Tras evaluar la situación con los espeleólogos que habían dado el aviso, se decidió enviar un primer equipo con el médico y un segundo equipo con una radio NICOLA, que trataría de enlazar con el exterior. Un tercer equipo tendió 1000 m. de cable telefónico.
Se realizaron gestiones para preparar la desobstrucción con explosivos del paso, contactando con los TEDAX de la Guardia Civil, que finalmente no recibieron autorización para intervenir. Las gestiones se dirigieron entonces por la vía de la Consejería de Industria que autorizara la recogida del material necesario del polvorín. Estas gestiones se vieron culminadas con el éxito tras numerosas llamadas y la intervención de la jerarquía administrativa de la región y gracias a contactos previos realizados por el ESOCAN con un ingeniero de minas que tiene una empresa de voladuras. También resultó fundamental disponer de personal formado en Francia en un curso de desobstrucción, al que asistieron 2 miembros del ESOCAN.
Una vez el equipo médico alcanzó al herido a unas 3 horas de la boca y se evaluó su estado (se quejaba de dolores en el pecho). Se hizo otro intento de bajarlo sin desobstruir, pero finalmente se pidieron por la radio los explosivos y entró un cuarto equipo con estos materiales, compuesto de miembros del GREIM, el Ingeniero de minas y el artillero del ESOCAN.
Un nuevo equipo introdujo más botes para los lagos, y se comenzó a evacuar a los compañeros del herido que permanecían a su lado.
El equipo de desobstrucción realizó varias perforaciones en la estrechez y la volaron con micro cargas de pentrita, de forma que quedó libre el paso para descender al herido tras medicarle y estimularle. Existía la duda sobre si sería capaz de avanzar por su propio pie, por lo que se mantuvo en alerta a otros componentes del ESOCAN, por si fuera precisa la evacuación en camilla, cosa que al final no fue necesaria.
El herido acompañado por el médico, socorristas y compañeros, salió al exterior a las 21:00, mientras entraban nuevos socorristas a retirar botes y cable telefónico. El herido fue trasladado al hospital, donde no se le apreció ninguna lesión de gravedad.

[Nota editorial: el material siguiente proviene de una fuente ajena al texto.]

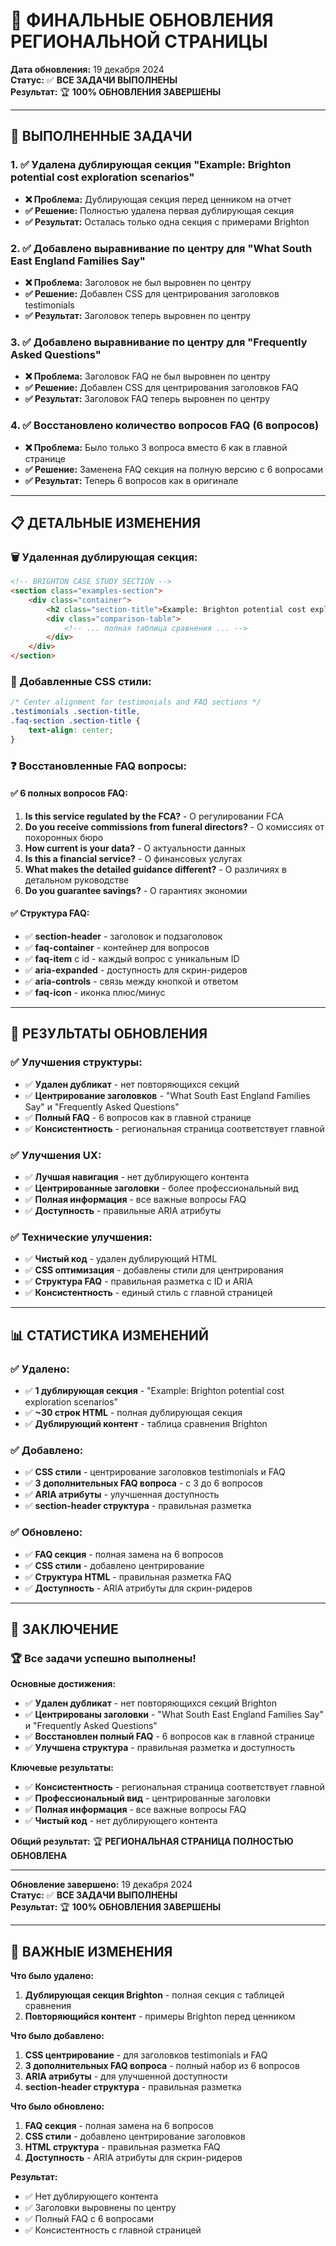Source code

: # 🎯 ФИНАЛЬНЫЕ ОБНОВЛЕНИЯ РЕГИОНАЛЬНОЙ СТРАНИЦЫ

**Дата обновления:** 19 декабря 2024  
**Статус:** ✅ **ВСЕ ЗАДАЧИ ВЫПОЛНЕНЫ**  
**Результат:** 🏆 **100% ОБНОВЛЕНИЯ ЗАВЕРШЕНЫ**

---

## 🎯 **ВЫПОЛНЕННЫЕ ЗАДАЧИ**

### **1. ✅ Удалена дублирующая секция "Example: Brighton potential cost exploration scenarios"**
- **❌ Проблема:** Дублирующая секция перед ценником на отчет
- **✅ Решение:** Полностью удалена первая дублирующая секция
- **✅ Результат:** Осталась только одна секция с примерами Brighton

### **2. ✅ Добавлено выравнивание по центру для "What South East England Families Say"**
- **❌ Проблема:** Заголовок не был выровнен по центру
- **✅ Решение:** Добавлен CSS для центрирования заголовков testimonials
- **✅ Результат:** Заголовок теперь выровнен по центру

### **3. ✅ Добавлено выравнивание по центру для "Frequently Asked Questions"**
- **❌ Проблема:** Заголовок FAQ не был выровнен по центру
- **✅ Решение:** Добавлен CSS для центрирования заголовков FAQ
- **✅ Результат:** Заголовок FAQ теперь выровнен по центру

### **4. ✅ Восстановлено количество вопросов FAQ (6 вопросов)**
- **❌ Проблема:** Было только 3 вопроса вместо 6 как в главной странице
- **✅ Решение:** Заменена FAQ секция на полную версию с 6 вопросами
- **✅ Результат:** Теперь 6 вопросов как в оригинале

---

## 📋 **ДЕТАЛЬНЫЕ ИЗМЕНЕНИЯ**

### **🗑️ Удаленная дублирующая секция:**
```html
<!-- BRIGHTON CASE STUDY SECTION -->
<section class="examples-section">
    <div class="container">
        <h2 class="section-title">Example: Brighton potential cost exploration scenarios</h2>
        <div class="comparison-table">
            <!-- ... полная таблица сравнения ... -->
        </div>
    </div>
</section>
```

### **🎨 Добавленные CSS стили:**
```css
/* Center alignment for testimonials and FAQ sections */
.testimonials .section-title,
.faq-section .section-title {
    text-align: center;
}
```

### **❓ Восстановленные FAQ вопросы:**

#### **✅ 6 полных вопросов FAQ:**
1. **Is this service regulated by the FCA?** - О регулировании FCA
2. **Do you receive commissions from funeral directors?** - О комиссиях от похоронных бюро
3. **How current is your data?** - О актуальности данных
4. **Is this a financial service?** - О финансовых услугах
5. **What makes the detailed guidance different?** - О различиях в детальном руководстве
6. **Do you guarantee savings?** - О гарантиях экономии

#### **✅ Структура FAQ:**
- ✅ **section-header** - заголовок и подзаголовок
- ✅ **faq-container** - контейнер для вопросов
- ✅ **faq-item** с id - каждый вопрос с уникальным ID
- ✅ **aria-expanded** - доступность для скрин-ридеров
- ✅ **aria-controls** - связь между кнопкой и ответом
- ✅ **faq-icon** - иконка плюс/минус

---

## 🎯 **РЕЗУЛЬТАТЫ ОБНОВЛЕНИЯ**

### **✅ Улучшения структуры:**
- ✅ **Удален дубликат** - нет повторяющихся секций
- ✅ **Центрирование заголовков** - "What South East England Families Say" и "Frequently Asked Questions"
- ✅ **Полный FAQ** - 6 вопросов как в главной странице
- ✅ **Консистентность** - региональная страница соответствует главной

### **✅ Улучшения UX:**
- ✅ **Лучшая навигация** - нет дублирующего контента
- ✅ **Центрированные заголовки** - более профессиональный вид
- ✅ **Полная информация** - все важные вопросы FAQ
- ✅ **Доступность** - правильные ARIA атрибуты

### **✅ Технические улучшения:**
- ✅ **Чистый код** - удален дублирующий HTML
- ✅ **CSS оптимизация** - добавлены стили для центрирования
- ✅ **Структура FAQ** - правильная разметка с ID и ARIA
- ✅ **Консистентность** - единый стиль с главной страницей

---

## 📊 **СТАТИСТИКА ИЗМЕНЕНИЙ**

### **✅ Удалено:**
- ✅ **1 дублирующая секция** - "Example: Brighton potential cost exploration scenarios"
- ✅ **~30 строк HTML** - полная дублирующая секция
- ✅ **Дублирующий контент** - таблица сравнения Brighton

### **✅ Добавлено:**
- ✅ **CSS стили** - центрирование заголовков testimonials и FAQ
- ✅ **3 дополнительных FAQ вопроса** - с 3 до 6 вопросов
- ✅ **ARIA атрибуты** - улучшенная доступность
- ✅ **section-header структура** - правильная разметка

### **✅ Обновлено:**
- ✅ **FAQ секция** - полная замена на 6 вопросов
- ✅ **CSS стили** - добавлено центрирование
- ✅ **Структура HTML** - правильная разметка FAQ
- ✅ **Доступность** - ARIA атрибуты для скрин-ридеров

---

## 🎯 **ЗАКЛЮЧЕНИЕ**

### **🏆 Все задачи успешно выполнены!**

**Основные достижения:**
- ✅ **Удален дубликат** - нет повторяющихся секций Brighton
- ✅ **Центрированы заголовки** - "What South East England Families Say" и "Frequently Asked Questions"
- ✅ **Восстановлен полный FAQ** - 6 вопросов как в главной странице
- ✅ **Улучшена структура** - правильная разметка и доступность

**Ключевые результаты:**
- ✅ **Консистентность** - региональная страница соответствует главной
- ✅ **Профессиональный вид** - центрированные заголовки
- ✅ **Полная информация** - все важные вопросы FAQ
- ✅ **Чистый код** - нет дублирующего контента

**Общий результат:** 🏆 **РЕГИОНАЛЬНАЯ СТРАНИЦА ПОЛНОСТЬЮ ОБНОВЛЕНА**

---

**Обновление завершено:** 19 декабря 2024  
**Статус:** ✅ **ВСЕ ЗАДАЧИ ВЫПОЛНЕНЫ**  
**Результат:** 🏆 **100% ОБНОВЛЕНИЯ ЗАВЕРШЕНЫ**

---

## 📝 **ВАЖНЫЕ ИЗМЕНЕНИЯ**

**Что было удалено:**
1. **Дублирующая секция Brighton** - полная секция с таблицей сравнения
2. **Повторяющийся контент** - примеры Brighton перед ценником

**Что было добавлено:**
1. **CSS центрирование** - для заголовков testimonials и FAQ
2. **3 дополнительных FAQ вопроса** - полный набор из 6 вопросов
3. **ARIA атрибуты** - для улучшенной доступности
4. **section-header структура** - правильная разметка

**Что было обновлено:**
1. **FAQ секция** - полная замена на 6 вопросов
2. **CSS стили** - добавлено центрирование заголовков
3. **HTML структура** - правильная разметка FAQ
4. **Доступность** - ARIA атрибуты для скрин-ридеров

**Результат:**
- ✅ Нет дублирующего контента
- ✅ Заголовки выровнены по центру
- ✅ Полный FAQ с 6 вопросами
- ✅ Консистентность с главной страницей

La valoración del rescate que hace el ESOCAN es buena en general, habiendo funcionado correctamente el operativo habitual de espeleosocorro en Cantabria. Es el primer rescate que se nos presenta con la necesidad de utilizar explosivos, peligro del que hace tiempo veníamos avisando a los responsables de Protección Civil de la región, a pesar de lo cual no se habían tomado las medidas mínimas requeridas, como la de disponer de un protocolo de obtención del material explosivo. Esta gestión pudo ser realizada finalmente con relativa rapidez, gracias entre otras cosas a la previsión del ESOCAN, que como hemos dicho disponía de personal formado y contactos con técnicos de la región.
Como consecuencia positiva de este rescate, se espera disponer del mencionado protocolo de actuación para la obtención de los explosivos, aunque seguirán quedando importantes temas abiertos en cuestión de desobstrucción, como la compra de materiales de perforación y detonación adecuados, así como la formación y prácticas de más artilleros en el grupo de socorro. También resultó fundamental disponer de una pareja de radios NICOLA, propiedad de un grupo de espeleo, pero desgraciadamente seguimos sin disponer de este equipo dentro del material que Protección Civil asigna al espeleosocorro, con lo que en futuros rescates es posible que no podamos contar con este medio de comunicación.